Saturday, February 6, 2016

Dimsum fills you up


DIMSUM in an algorithm (described here) that efficiently finds similar columns in a matrix. You get it for free in Spark in the RowMatrix.columnSimilarities method.

The problem is basically taking each row and multiplying all combination of values together. Given a matrix with m rows, and n columns, this is O(mn2) problem. But if the matrix is sparse, with a maximum of L non-zero values per row, the problem becomes O(mL2) complex. DIMSUM promises to improve this efficiency even more (with a small loss in accuracy).

The headache for us was that our matrix was huge - 100 million by 100 million. This was pushing the envelope as it appears it is not best suited for this [see here for this comment: "Column based similarities work well if the columns are mild (10K, 100K, we actually scaled it to 1.5M columns but it really stress tests the shuffle and it needs to tune the shuffle parameters)"]

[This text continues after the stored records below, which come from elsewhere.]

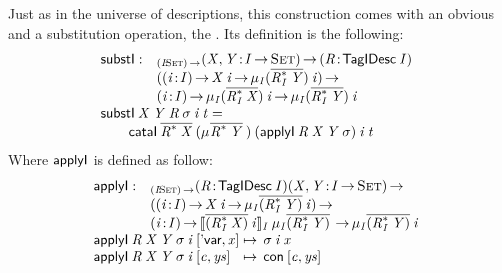 \newcommand{\substI}{\F{substI}}


Just as in the universe of descriptions, this construction comes with
an obvious \return and a substitution operation, the \bind. Its
definition is the following:
%
\[\stk{
\begin{array}{@{}ll}
\substI : & _{\PI{\V{I}}{\Set}}
            \PI{\V{X}, \V{Y}}{\V{I} \To \Set}
            \PITEL{\V{R}}{\TagIDesc{\V{I}}} \\
          & (\PI{\V{i}}{\V{I}} \V{X}\:\V{i} \To 
                               \IMu{\V{I}}{(\toIDesc{\FreeIMonad{\V{R}}{\V{I}}{\V{Y}}})}{\V{i}}) \To \\
          & \PI{\V{i}}{\V{I}}
            \IMu{\V{I}}{(\toIDesc{\FreeIMonad{\V{R}}{\V{I}}{\V{X}}})}{\V{i}} \To
            \IMu{\V{I}}{(\toIDesc{\FreeIMonad{\V{R}}{\V{I}}{\V{Y}}})}{\V{i}}
\end{array} \\
\substI\: \V{X}\: \V{Y}\: \V{R}\: \V{\sigma}\: \V{i}\: \V{t} = \\
\qquad    \cataI\: \toIDesc{\FreeIMonad{\V{R}}{}{\V{X}}}\:
                      (\IMu{}{\toIDesc{\FreeIMonad{\V{R}}{}{\V{Y}}}})\:
                      (\F{applyI}\: \V{R}\: \V{X}\: \V{Y}\: \V{\sigma})\:
                      \V{i}\:
                      \V{t} 
}\]
% 
Where  $\F{applyI}$ is defined as follow:
%
\[\stk{
\begin{array}{@{}ll}
\F{applyI} : & _{\PI{\V{I}}{\Set}}
            \PITEL{\V{R}}{\TagIDesc{\V{I}}}
            \PI{\V{X}, \V{Y}}{\V{I} \To \Set} \\
          & (\PI{\V{i}}{\V{I}} \V{X}\: \V{i} \To \IMu{\V{I}}{\toIDesc{(\FreeIMonad{\V{R}}{\V{I}}{\V{Y}})}}{\V{i}}) \To \\
          & \PI{\V{i}}{\V{I}} 
            \idescop{\toIDesc{(\FreeIMonad{\V{R}}
                                         {\V{I}}
                                         {\V{X}})}\: 
                     \V{i}}
                    {\V{I}}
{\IMu{\V{I}}{\toIDesc{(\FreeIMonad{\V{R}}{\V{I}}{\V{Y}})}}} \To 
           \IMu{\V{I}}{\toIDesc{(\FreeIMonad{\V{R}}{\V{I}}{\V{Y}})}}{\V{i}}
\end{array} \\
\begin{array}{@{}l@{\:\mapsto\:\:}l}
\F{applyI}\: \V{R}\: \V{X}\: \V{Y}\: \V{\sigma}\: \V{i}\: \pair{\SYMBDVar}{\V{x}}{}   & \V{\sigma}\: \V{i}\: \V{x}                   \\
\F{applyI}\: \V{R}\: \V{X}\: \V{Y}\: \V{\sigma}\: \V{i}\: \pair{\V{c}}{\V{ys}}{} & \Con{\pair{\V{c}}{\V{ys}}{}}
\end{array}
}\]
 
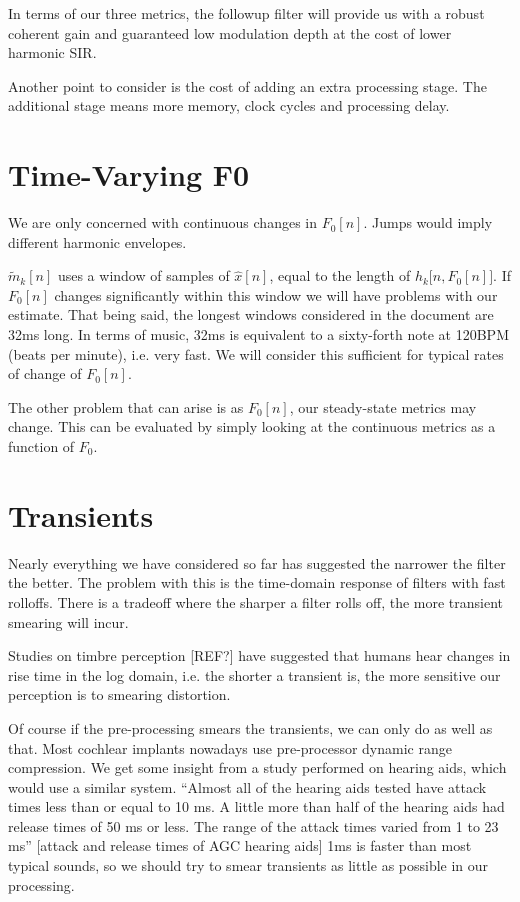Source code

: \documentclass [11pt, proquest] {uwthesis}[2015/03/03]
\begin{document}
In terms of our three metrics, the followup filter will provide us with a robust coherent gain and guaranteed low modulation depth at the cost of lower harmonic SIR.

Another point to consider is the cost of adding an extra processing stage.  The additional stage means more memory, clock cycles and processing delay.


\section{Time-Varying F0}

We are only concerned with continuous changes in $F_0[n]$.  Jumps would imply different harmonic envelopes.

$\tilde{m}_k[n]$ uses a window of samples of $\widehat{x}[n]$, equal to the length of $h_k\big[n,F_0[n]\big]$.  If $F_0[n]$ changes significantly within this window we will have problems with our estimate.  That being said, the longest windows considered in the document are 32ms long.  In terms of music, 32ms is equivalent to a sixty-forth note at 120BPM (beats per minute), i.e. very fast.  We will consider this sufficient for typical rates of change of $F_0[n]$.

The other problem that can arise is as $F_0[n]$, our steady-state metrics may change.  This can be evaluated by simply looking at the continuous metrics as a function of $F_0$.

\section{Transients}\label{section:transients}

Nearly everything we have considered so far has suggested the narrower the filter the better.  The problem with this is the time-domain response of filters with fast rolloffs.  There is a tradeoff where the sharper a filter rolls off, the more transient smearing will incur.

Studies on timbre perception [REF?] have suggested that humans hear changes in rise time in the log domain, i.e. the shorter a transient is, the more sensitive our perception is to smearing distortion.

Of course if the pre-processing smears the transients, we can only do as well as that.  Most cochlear implants nowadays use pre-processor dynamic range compression.  We get some insight from a study performed on hearing aids, which would use a similar system.  ``Almost all of the hearing aids tested have attack times less than or equal to 10 ms. A little more than half of the hearing aids had release times of 50 ms or less.  The range of the attack times varied from 1 to 23 ms'' [attack and release times of AGC hearing aids]  1ms is faster than most typical sounds, so we should try to smear transients as little as possible in our processing.
\end{document}
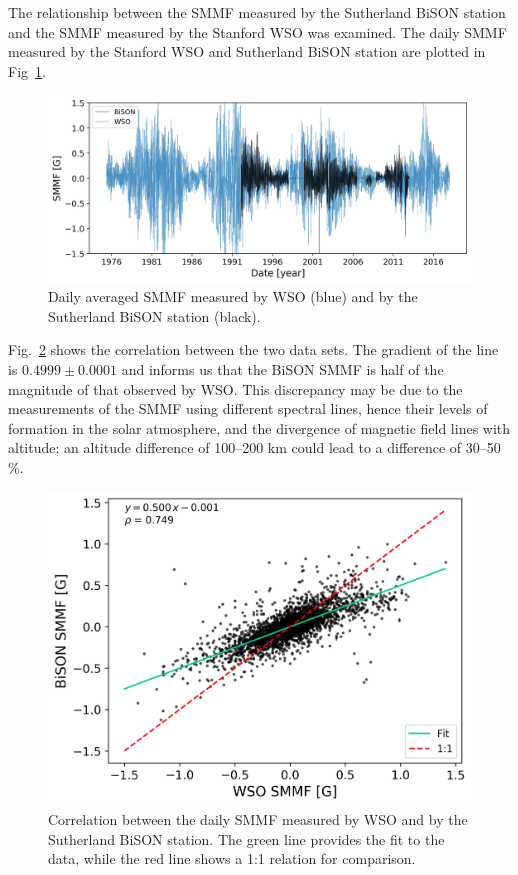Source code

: The relationship between the SMMF measured by the Sutherland BiSON station and the SMMF measured by the Stanford WSO was examined. The daily SMMF measured by the Stanford WSO and Sutherland BiSON station are plotted in Fig~\ref{fig:BiSON_and_WSO}.

\begin{figure}[ht!]
    \centering
	\includegraphics[width=\columnwidth]{BiSON_and_WSO.png}
    \caption{Daily averaged SMMF measured by WSO (blue) and by the Sutherland BiSON station (black).}
    \label{fig:BiSON_and_WSO}
\end{figure}

Fig.~\ref{fig:BiSON_vs_WSO} shows the correlation between the two data sets. The gradient of the line is $0.4999\pm0.0001$ and informs us that the BiSON SMMF is half of the magnitude of that observed by WSO. This discrepancy may be due to the measurements of the SMMF using different spectral lines, hence their levels of formation in the solar atmosphere, and the divergence of magnetic field lines with altitude; an altitude difference of 100--200 km could lead to a difference of 30--50$\%$.

\begin{figure}[ht!]
    \centering
	\includegraphics[width=0.75\columnwidth]{BiSON_vs_WSO.png}
    \caption{Correlation between the daily SMMF measured by WSO and by the Sutherland BiSON station. The green line provides the fit to the data, while the red line shows a 1:1 relation for comparison.}
    \label{fig:BiSON_vs_WSO}
\end{figure}


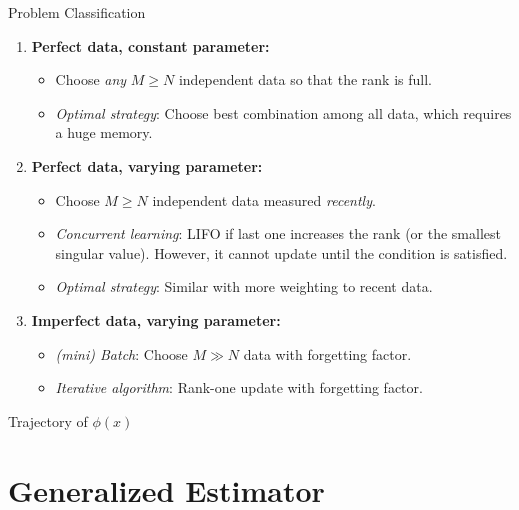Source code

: \documentclass[]{beamer}
\theoremstyle{plain}
\theoremstyle{definition}
\theoremstyle{remark}
\begin{document}
\begin{frame}{Problem Classification}
	\begin{enumerate}
		\item<+-> \textbf{Perfect data, constant parameter:}
			\begin{itemize} 
				\item Choose \textit{any} $M \ge N$ independent data so that the rank
					is full.
				\item \textit{Optimal strategy}: Choose \alert{best combination} among
					all data, which requires a huge memory.
			\end{itemize}
		\item<+-> \textbf{Perfect data, varying parameter:}
			\begin{itemize}
				\item Choose $M \ge N$ independent data measured \textit{recently}.
				\item \textit{Concurrent learning}: \alert{LIFO} if last one increases
					the rank (or the smallest singular value). \alert{However}, it cannot
					update until the condition is satisfied.
				\item \textit{Optimal strategy}: Similar with more weighting to recent
					data.
			\end{itemize}
		\item<+-> \textbf{Imperfect data, varying parameter:}
			\begin{itemize}
				\item \textit{(mini) Batch}: Choose \alert{$M \gg N$} data with
					forgetting factor.
				\item \textit{Iterative algorithm}: Rank-one update with
					forgetting factor. 
		\end{itemize}
	\end{enumerate}
\end{frame}

\begin{frame}{Trajectory of $\phi(x)$}
	\centering
\end{frame}


\section{Generalized Estimator}
\end{document}
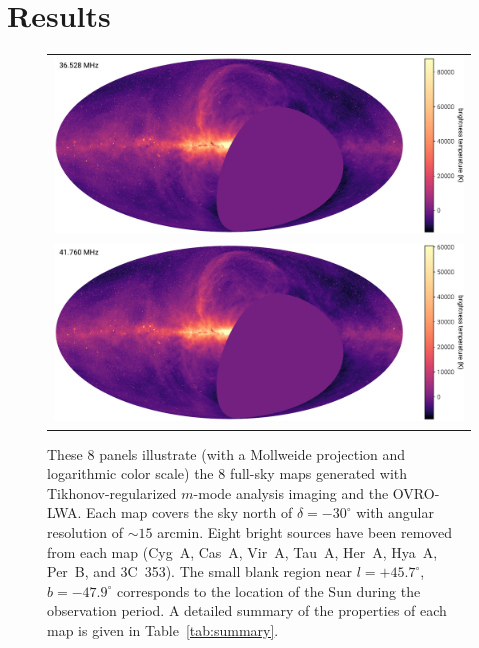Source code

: \documentclass[twocolumn]{aastex61}
\begin{document}
\section{Results}\label{sec:results}

\begin{figure}[ht]
    \centering
    \begin{tabular}{c}
        \includegraphics[height=0.32\textheight]{figures/channel-maps/spw04} \\
        \includegraphics[height=0.32\textheight]{figures/channel-maps/spw06} \\
    \end{tabular}
    \caption{
        These 8 panels illustrate (with a Mollweide projection and logarithmic color scale) the 8
        full-sky maps generated with Tikhonov-regularized $m$-mode analysis imaging and the
        OVRO-LWA.  Each map covers the sky north of $\delta=-30^\circ$ with angular resolution of
        $\sim15$ arcmin. Eight bright sources have been removed from each map (Cyg~A, Cas~A, Vir~A,
        Tau~A, Her~A, Hya~A, Per~B, and 3C~353). The small blank region near $l=+45.7^\circ$,
        $b=-47.9^\circ$ corresponds to the location of the Sun during the observation period.  A
        detailed summary of the properties of each map is given in Table~\ref{tab:summary}.
    }
    \label{fig:channel-maps}
\end{figure}
\end{document}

What we were seeing in the driver logs looked like this:

16/01/28 11:05:56 ERROR TaskSchedulerImpl: Lost executor 3 on ip-172-30-0-65.eu-west-1.compute.internal: Remote RPC client disassociated. Likely due to containers exceeding thresholds, or network issues. Check driver logs for WARN messages.
16/01/28 11:05:56 INFO DAGScheduler: Resubmitted ShuffleMapTask(7, 44), so marking it as still running
16/01/28 11:05:56 WARN TaskSetManager: Lost task 72.0 in stage 7.0 (TID 6100, ip-172-30-0-65.eu-west-1.compute.internal): ExecutorLostFailure (executor 3 exited caused by one of the running tasks) Reason: Remote RPC client disassociated. Likely due to containers exceeding thresholds, or network issues. Check driver logs for WARN messages.
.
.

It seemed like the workers were dying with OutOfMemoryErrors. This lead to a scramble to tune the cluster and the usual suspects were called in.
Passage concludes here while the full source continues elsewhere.